[Your goal]:
For the material below, count each line where the string "frontend" appears, then return the total alone.

------------

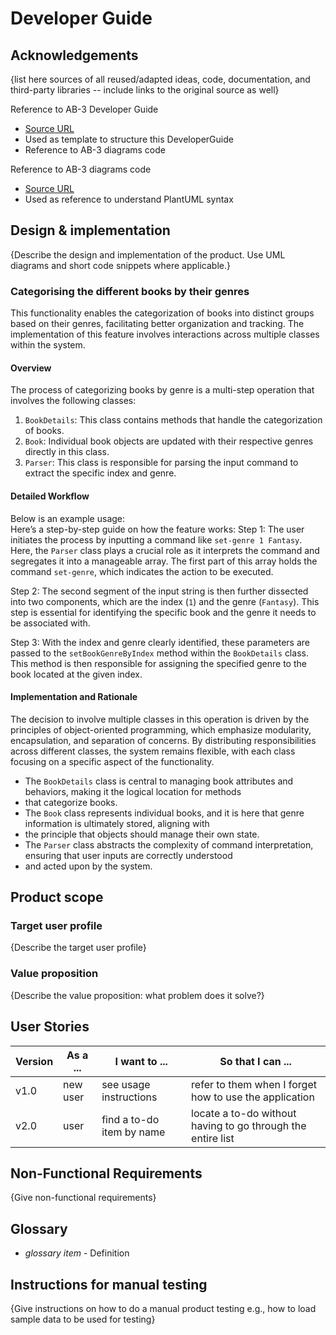 # Developer Guide

## Acknowledgements

{list here sources of all reused/adapted ideas, code, documentation, and third-party libraries -- include links to the original source as well}

Reference to AB-3 Developer Guide
* [Source URL](https://se-education.org/addressbook-level3/DeveloperGuide.html#documentation-logging-testing-configuration-dev-ops)
* Used as template to structure this DeveloperGuide
* Reference to AB-3 diagrams code

Reference to AB-3 diagrams code
* [Source URL](https://github.com/se-edu/addressbook-level3/tree/master/docs/diagrams)
* Used as reference to understand PlantUML syntax


## Design & implementation

{Describe the design and implementation of the product. Use UML diagrams and short code snippets where applicable.}
### Categorising the different books by their genres
This functionality enables the categorization of books into distinct groups based on their genres, facilitating better 
organization and tracking. The implementation of this feature involves interactions across multiple classes within the 
system. 
#### Overview
The process of categorizing books by genre is a multi-step operation that involves the following classes:
1. `BookDetails`: This class contains methods that handle the categorization of books.
2. `Book`: Individual book objects are updated with their respective genres directly in this class.
3. `Parser`: This class is responsible for parsing the input command to extract the specific index and genre.

#### Detailed Workflow
Below is an example usage:  
Here’s a step-by-step guide on how the feature works:
Step 1: The user initiates the process by inputting a command like `set-genre 1 Fantasy`. Here, the `Parser` class plays
a crucial role as it interprets the command and segregates it into a manageable array. The first part of this array holds 
the command `set-genre`, which indicates the action to be executed.

Step 2: The second segment of the input string is then further dissected into two components, which are the index (`1`) 
and the genre (`Fantasy`). This step is essential for identifying the specific book and the genre it needs to be 
associated with.

Step 3: With the index and genre clearly identified, these parameters are passed to the `setBookGenreByIndex` method 
within the `BookDetails` class. This method is then responsible for assigning the specified genre to the book located at 
the given index.

#### Implementation and Rationale
The decision to involve multiple classes in this operation is driven by the principles of object-oriented programming, 
which emphasize modularity, encapsulation, and separation of concerns. By distributing responsibilities across different
classes, the system remains flexible, with each class focusing on a specific aspect of the functionality.

* The `BookDetails` class is central to managing book attributes and behaviors, making it the logical location for methods 
* that categorize books.
* The `Book` class represents individual books, and it is here that genre information is ultimately stored, aligning with 
* the principle that objects should manage their own state.
* The `Parser` class abstracts the complexity of command interpretation, ensuring that user inputs are correctly understood 
* and acted upon by the system.


## Product scope
### Target user profile

{Describe the target user profile}

### Value proposition

{Describe the value proposition: what problem does it solve?}

## User Stories

|Version| As a ... | I want to ... | So that I can ...|
|--------|----------|---------------|------------------|
|v1.0|new user|see usage instructions|refer to them when I forget how to use the application|
|v2.0|user|find a to-do item by name|locate a to-do without having to go through the entire list|

## Non-Functional Requirements

{Give non-functional requirements}

## Glossary

* *glossary item* - Definition

## Instructions for manual testing

{Give instructions on how to do a manual product testing e.g., how to load sample data to be used for testing}
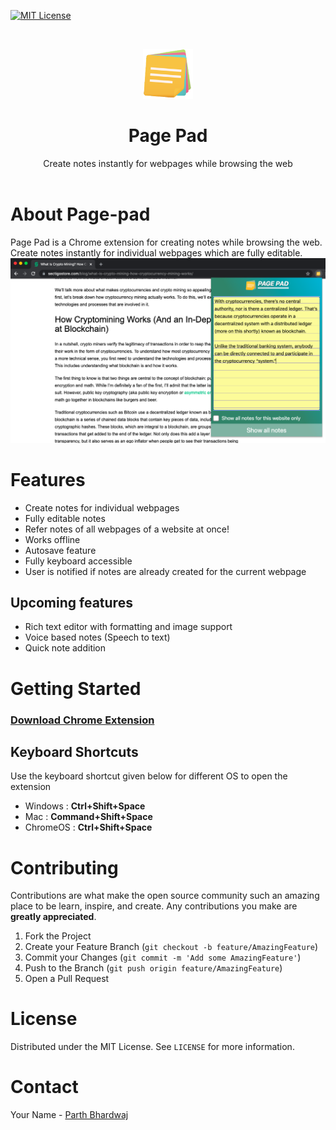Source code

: [![MIT License][license-shield]][license-url]



<!-- PROJECT LOGO -->
<br />
<p align="center">
  <a href="https://github.com/othneildrew/Best-README-Template">
    <img src="/img/logo.png" alt="Logo" width="80" height="80">
  </a>

  <h1 align="center">Page Pad</h1>

  <p align="center">
   Create notes instantly for webpages while browsing the web
    <br />
    <br />
    
  </p>
</p>


<!-- ABOUT THE PROJECT -->
# About Page-pad


Page Pad is a Chrome extension for creating notes while browsing the web. Create notes instantly for individual webpages which are fully editable.
<br />
<img src="/img/page-pad-use.png"/>


# Features
<ul>
<li>Create notes for individual webpages</li>
  <li>Fully editable notes</li>
  <li>Refer notes of all webpages of a website at once!</li>
  <li>Works offline</li>
  <li>Autosave feature</li>
  <li>Fully keyboard accessible</li>
  <li>User is notified if notes are already created for the current webpage</li>
  
</ul>
<h2>Upcoming features</h2>
<ul>
<li>Rich text editor with formatting and image support</li>
  <li>Voice based notes (Speech to text)</li>
  <li>Quick note addition</li>
  
</ul>

<!-- GETTING STARTED -->
# Getting Started
  ### [Download Chrome Extension](https://chrome.google.com/webstore/detail/page-pad-make-quick-notes/igobdfagkcadgcfooegonbbeeggagakn?hl=en&authuser=0)
  ### <h2>Keyboard Shortcuts</h2>
  <p>Use the keyboard shortcut given below for different OS to open the extension<p>
  <ul>
    <li>Windows : <b>Ctrl+Shift+Space</b></li>
    <li>Mac : <b>Command+Shift+Space</b></li>
    <li>ChromeOS : <b>Ctrl+Shift+Space</b></li>
</ul>

# Contributing

Contributions are what make the open source community such an amazing place to be learn, inspire, and create. Any contributions you make are **greatly appreciated**.

1. Fork the Project
2. Create your Feature Branch (`git checkout -b feature/AmazingFeature`)
3. Commit your Changes (`git commit -m 'Add some AmazingFeature'`)
4. Push to the Branch (`git push origin feature/AmazingFeature`)
5. Open a Pull Request



<!-- LICENSE -->
# License

Distributed under the MIT License. See `LICENSE` for more information.



<!-- CONTACT -->
# Contact

Your Name - [Parth Bhardwaj](https://twitter.com/parth_codes) 

[license-shield]: https://img.shields.io/github/license/othneildrew/Best-README-Template.svg?style=for-the-badge
[license-url]: https://github.com/othneildrew/Best-README-Template/blob/master/LICENSE.txt
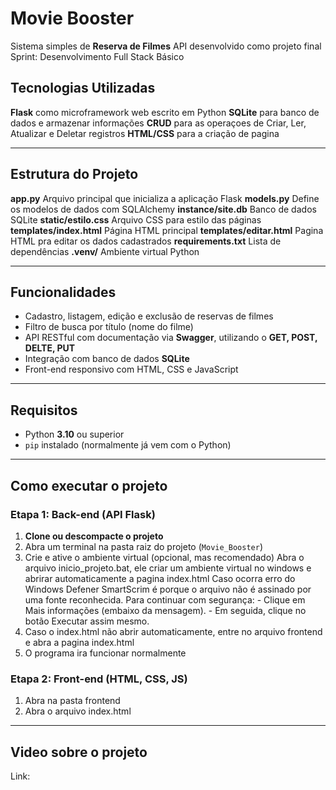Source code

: #  Movie Booster
Sistema simples de **Reserva de Filmes**
API desenvolvido como projeto final Sprint: Desenvolvimento Full Stack Básico

## Tecnologias Utilizadas
   **Flask** como microframework web escrito em Python
   **SQLite** para banco de dados e armazenar informações
   **CRUD** para as operaçoes de Criar, Ler, Atualizar e Deletar registros
   **HTML/CSS** para a criação de pagina

---

## Estrutura do Projeto
   **app.py** Arquivo principal que inicializa a aplicação Flask
   **models.py** Define os modelos de dados com SQLAlchemy
   **instance/site.db** Banco de dados SQLite
   **static/estilo.css** Arquivo CSS para estilo das páginas
   **templates/index.html** Página HTML principal
   **templates/editar.html** Pagina HTML pra editar os dados cadastrados
   **requirements.txt** Lista de dependências
   **.venv/** Ambiente virtual Python

---

##  Funcionalidades

-  Cadastro, listagem, edição e exclusão de reservas de filmes
-  Filtro de busca por título (nome do filme)
-  API RESTful com documentação via **Swagger**, utilizando o **GET, POST, DELTE, PUT**
-  Integração com banco de dados **SQLite**
-  Front-end responsivo com HTML, CSS e JavaScript

---

##  Requisitos

- Python **3.10** ou superior
- `pip` instalado (normalmente já vem com o Python)

---

##  Como executar o projeto

###  Etapa 1: Back-end (API Flask)

1. **Clone ou descompacte o projeto**
2. Abra um terminal na pasta raiz do projeto (`Movie_Booster`)
3. Crie e ative o ambiente virtual (opcional, mas recomendado)
   Abra o arquivo inicio_projeto.bat, ele criar um ambiente virtual no windows e abrirar automaticamente a pagina index.html
   Caso ocorra erro do Windows Defener SmartScrim é porque o arquivo não é assinado por uma fonte reconhecida.
      Para continuar com segurança:
         - Clique em Mais informações (embaixo da mensagem).
         - Em seguida, clique no botão Executar assim mesmo.
4. Caso o index.html não abrir automaticamente, entre no  arquivo frontend e abra a pagina index.html
5. O programa ira funcionar normalmente

###  Etapa 2: Front-end (HTML, CSS, JS)

1. Abra na pasta frontend
2. Abra o arquivo index.html 

---

## Video sobre o projeto
Link:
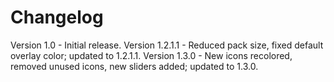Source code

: # Changelog
Version 1.0 - Initial release.
Version 1.2.1.1 - Reduced pack size, fixed default overlay color; updated to 1.2.1.1.
Version 1.3.0 - New icons recolored, removed unused icons, new sliders added; updated to 1.3.0.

------------

[Solved exercise]:
2